Only these lines of the data below are wanted: the one with "It's true that", the one with "pie chart titled", and any lines between them, each repeated exactly.

Dataset entries
Start of Block

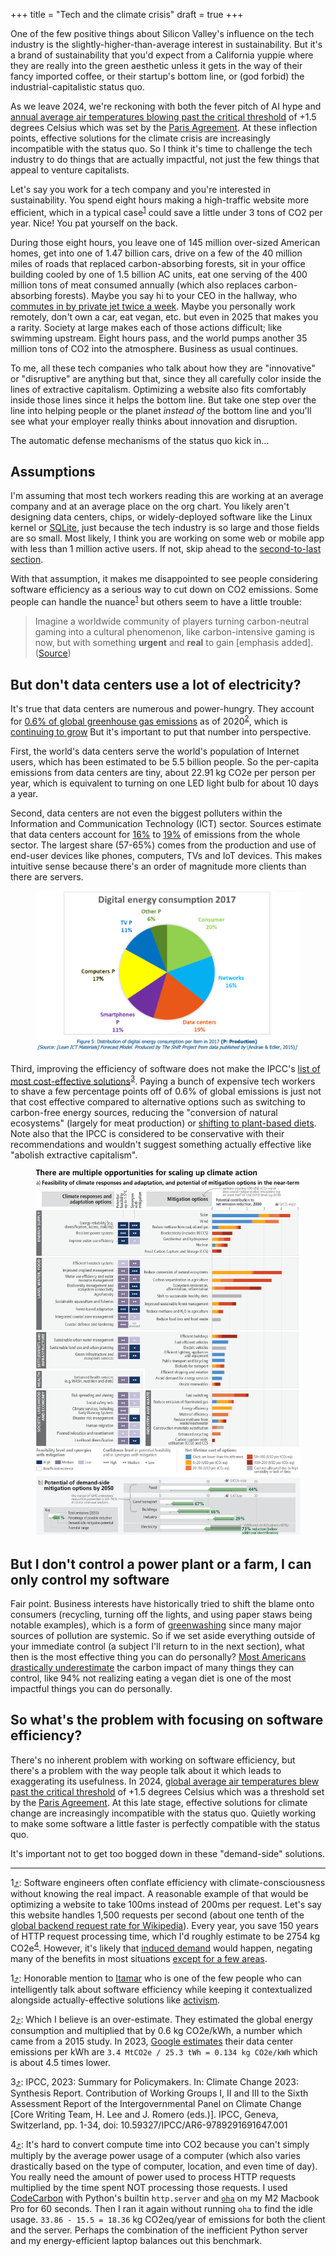 +++
title = "Tech and the climate crisis"
draft = true
+++

One of the few positive things about Silicon Valley's influence on the tech industry is the slightly-higher-than-average interest in sustainability. But it's a brand of sustainability that you'd expect from a California yuppie where they are really into the green aesthetic unless it gets in the way of their fancy imported coffee, or their startup's bottom line, or (god forbid) the industrial-capitalistic status quo.

As we leave 2024, we're reckoning with both the fever pitch of AI hype and [annual average air temperatures blowing past the critical threshold](https://climate.copernicus.eu/copernicus-second-warmest-november-globally-confirms-expectation-2024-warmest-year) of +1.5 degrees Celsius which was set by the [Paris Agreement](https://en.wikipedia.org/wiki/Paris_Agreement). At these inflection points, effective solutions for the climate crisis are increasingly incompatible with the status quo. So I think it's time to challenge the tech industry to do things that are actually impactful, not just the few things that appeal to venture capitalists.

Let's say you work for a tech company and you're interested in sustainability. You spend eight hours making a high-traffic website more efficient, which in a typical case<sup id="back-1">[1](#1)</sup> could save a little under 3 tons of CO2 per year. Nice! You pat yourself on the back.

During those eight hours, you leave one of 145 million over-sized American homes, get into one of 1.47 billion cars, drive on a few of the 40 million miles of roads that replaced carbon-absorbing forests, sit in your office building cooled by one of 1.5 billion AC units, eat one serving of the 400 million tons of meat consumed annually (which also replaces carbon-absorbing forests). Maybe you say hi to your CEO in the hallway, who [commutes in by private jet twice a week](https://simpleflying.com/starbucks-ceo-private-jet-flights-2024/). Maybe you personally work remotely, don't own a car, eat vegan, etc. but even in 2025 that makes you a rarity. Society at large makes each of those actions difficult; like swimming upstream. Eight hours pass, and the world pumps another 35 million tons of CO2 into the atmosphere. Business as usual continues.

To me, all these tech companies who talk about how they are "innovative" or "disruptive" are anything but that, since they all carefully color inside the lines of extractive capitalism. Optimizing a website also fits comfortably inside those lines since it helps the bottom line. But take one step over the line into helping people or the planet _instead of_ the bottom line and you'll see what your employer really thinks about innovation and disruption.

The automatic defense mechanisms of the status quo kick in...

## Assumptions

I'm assuming that most tech workers reading this are working at an average company and at an average place on the org chart. You likely aren't designing data centers, chips, or widely-deployed software like the Linux kernel or [SQLite](https://www.sqlite.org/mostdeployed.html), just because the tech industry is so large and those fields are so small. Most likely, I think you are working on some web or mobile app with less than 1 million active users. If not, skip ahead to the [second-to-last section](#).

With that assumption, it makes me disappointed to see people considering software efficiency as a serious way to cut down on CO2 emissions. Some people can handle the nuance<sup id="back-1">[1](#1)</sup> but others seem to have a little trouble:

> Imagine a worldwide community of players turning carbon-neutral gaming into a cultural phenomenon, like carbon-intensive gaming is now, but with something **urgent** and **real** to gain [emphasis added]. ([Source](https://theconversation.com/how-a-solar-minecraft-server-is-changing-the-way-we-play-video-games-242473))

>

## But don't data centers use a lot of electricity?

It's true that data centers are numerous and power-hungry. They account for [0.6% of global greenhouse gas emissions](https://papers.ssrn.com/sol3/papers.cfm?abstract_id=4424264) as of 2020<sup id="back-2">[2](#2)</sup>, which is [continuing to grow](https://www.technologyreview.com/2024/12/13/1108719/ais-emissions-are-about-to-skyrocket-even-further/) But it's important to put that number into perspective.

First, the world's data centers serve the world's population of Internet users, which has been estimated to be 5.5 billion people. So the per-capita emissions from data centers are tiny, about 22.91 kg CO2e per person per year, which is equivalent to turning on one LED light bulb for about 10 days a year.

Second, data centers are not even the biggest polluters within the Information and Communication Technology (ICT) sector. Sources estimate that data centers account for [16%](https://papers.ssrn.com/sol3/papers.cfm?abstract_id=4424264) to [19%](https://theshiftproject.org/wp-content/uploads/2019/03/Lean-ICT-Report_The-Shift-Project_2019.pdf) of emissions from the whole sector. The largest share (57-65%) comes from the production and use of end-user devices like phones, computers, TVs and IoT devices. This makes intuitive sense because there's an order of magnitude more clients than there are servers.

<figure>
  <img src="/blog/2025/ict_emissions.png" alt="A pie chart titled 'Digital energy consumption 2017'. There are 7 slices, and the data center slice accounts for only 19% of the pie."/>
</figure>

Third, improving the efficiency of software does not make the IPCC's [list of most cost-effective solutions](https://www.ipcc.ch/report/ar6/syr/figures/figure-spm-7)<sup id="back-3">[3](#3)</sup>. Paying a bunch of expensive tech workers to shave a few percentage points off of 0.6% of global emissions is just not that cost effective compared to alternative options such as switching to carbon-free energy sources, reducing the "conversion of natural ecosystems" (largely for meat production) or [shifting to plant-based diets](https://qz.com/ipcc-report-on-climate-change-meat-industry-1850261179). Note also that the IPCC is considered to be conservative with their recommendations and wouldn't suggest something actually effective like "abolish extractive capitalism".

<figure>
  <img src="/blog/2025/ar6-spm-7.png" alt="A complex chart from the IPCC's Sixth Assessment Report showing options for mitigating emissions, including their cost-effectiveness and feasibility. The three most cost-effective methods shown are solar power, wind power, and reducing the conversion of natural ecosystems, but the categories are divided strangely and it's open to interpretation."/>
</figure>

## But I don't control a power plant or a farm, I can only control my software

Fair point. Business interests have historically tried to shift the blame onto consumers (recycling, turning off the lights, and using paper staws being notable examples), which is a form of [greenwashing](https://en.wikipedia.org/wiki/Greenwashing) since many major sources of pollution are systemic. So if we set aside everything outside of your immediate control (a subject I'll return to in the next section), what then is the most effective thing you can do personally? [Most Americans drastically underestimate](https://www.nytimes.com/interactive/2022/12/15/opinion/how-reduce-carbon-footprint-climate-change.html) the carbon impact of many things they can control, like 94% not realizing eating a vegan diet is one of the most impactful things you can do personally.

## So what's the problem with focusing on software efficiency?

There's no inherent problem with working on software efficiency, but there's a problem with the way people talk about it which leads to exaggerating its usefulness. In 2024, [global average air temperatures blew past the critical threshold](https://climate.copernicus.eu/copernicus-second-warmest-november-globally-confirms-expectation-2024-warmest-year) of +1.5 degrees Celsius which was a threshold set by the [Paris Agreement](https://en.wikipedia.org/wiki/Paris_Agreement). At this late stage, effective solutions for climate change are increasingly incompatible with the status quo. Quietly working to make some software a little faster is perfectly compatible with the status quo.

It's important not to get too bogged down in these "demand-side" solutions.


---

<span id="1">1<span>[⤴](#back-1): Software engineers often conflate efficiency with climate-consciousness without knowing the real impact. A reasonable example of that would be optimizing a website to take 100ms instead of 200ms per request. Let's say this website handles 1,500 requests per second (about one tenth of the [global backend request rate for Wikipedia](https://grafana.wikimedia.org/d/000000580/apache-backend-timing?orgId=1&var-ops_prom=All)). Every year, you save 150 years of HTTP request processing time, which I'd roughly estimate to be 2754 kg CO2e<sup id="back-4">[4](#4)</sup>. However, it's likely that [induced demand](https://en.wikipedia.org/wiki/Induced_demand) would happen, negating many of the benefits in most situations [except for a few areas](https://pythonspeed.com/articles/software-jevons-paradox/).

<span id="1">1<span>[⤴](#back-1): Honorable mention to [Itamar](https://pythonspeed.com/climatecrisis/) who is one of the few people who can intelligently talk about software efficiency while keeping it contextualized alongside actually-effective solutions like [activism](https://pythonspeed.com/articles/climate-change/).

<span id="2">2<span>[⤴](#back-2): Which I believe is an over-estimate. They estimated the global energy consumption and multiplied that by 0.6 kg CO2e/kWh, a number which came from a 2015 study. In 2023, [Google estimates](https://www.gstatic.com/gumdrop/sustainability/google-2024-environmental-report.pdf) their data center emissions per kWh are `3.4 MtCO2e / 25.3 tWh = 0.134 kg CO2e/kWh` which is about 4.5 times lower.

<span id="3">3<span>[⤴](#back-3): IPCC, 2023: Summary for Policymakers. In: Climate Change 2023: Synthesis Report. Contribution of Working Groups I, II and III to the Sixth Assessment Report of the Intergovernmental Panel on Climate Change [Core Writing Team, H. Lee and J. Romero (eds.)]. IPCC, Geneva, Switzerland, pp. 1-34, doi: 10.59327/IPCC/AR6-9789291691647.001

<span id="4">4<span>[⤴](#back-4): It's hard to convert compute time into CO2 because you can't simply multiply by the average power usage of a computer (which also varies drastically based on the type of computer, location, and even time of day). You really need the amount of power used to process HTTP requests multiplied by the time spent NOT processing those requests. I used [CodeCarbon](https://mlco2.github.io/codecarbon/index.html) with Python's builtin `http.server` and [`oha`](https://github.com/hatoo/oha) on my M2 Macbook Pro for 60 seconds. Then I ran it again without running `oha` to find the idle usage. `33.86 - 15.5 = 18.36` kg CO2eq/year of emissions for both the client and the server. Perhaps the combination of the inefficient Python server and my energy-efficient laptop balances out this benchmark.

End of Block

RESULT OF THE EXERCISE
It's true that data centers are numerous and power-hungry. They account for [0.6% of global greenhouse gas emissions](https://papers.ssrn.com/sol3/papers.cfm?abstract_id=4424264) as of 2020<sup id="back-2">[2](#2)</sup>, which is [continuing to grow](https://www.technologyreview.com/2024/12/13/1108719/ais-emissions-are-about-to-skyrocket-even-further/) But it's important to put that number into perspective.

First, the world's data centers serve the world's population of Internet users, which has been estimated to be 5.5 billion people. So the per-capita emissions from data centers are tiny, about 22.91 kg CO2e per person per year, which is equivalent to turning on one LED light bulb for about 10 days a year.

Second, data centers are not even the biggest polluters within the Information and Communication Technology (ICT) sector. Sources estimate that data centers account for [16%](https://papers.ssrn.com/sol3/papers.cfm?abstract_id=4424264) to [19%](https://theshiftproject.org/wp-content/uploads/2019/03/Lean-ICT-Report_The-Shift-Project_2019.pdf) of emissions from the whole sector. The largest share (57-65%) comes from the production and use of end-user devices like phones, computers, TVs and IoT devices. This makes intuitive sense because there's an order of magnitude more clients than there are servers.

<figure>
  <img src="/blog/2025/ict_emissions.png" alt="A pie chart titled 'Digital energy consumption 2017'. There are 7 slices, and the data center slice accounts for only 19% of the pie."/>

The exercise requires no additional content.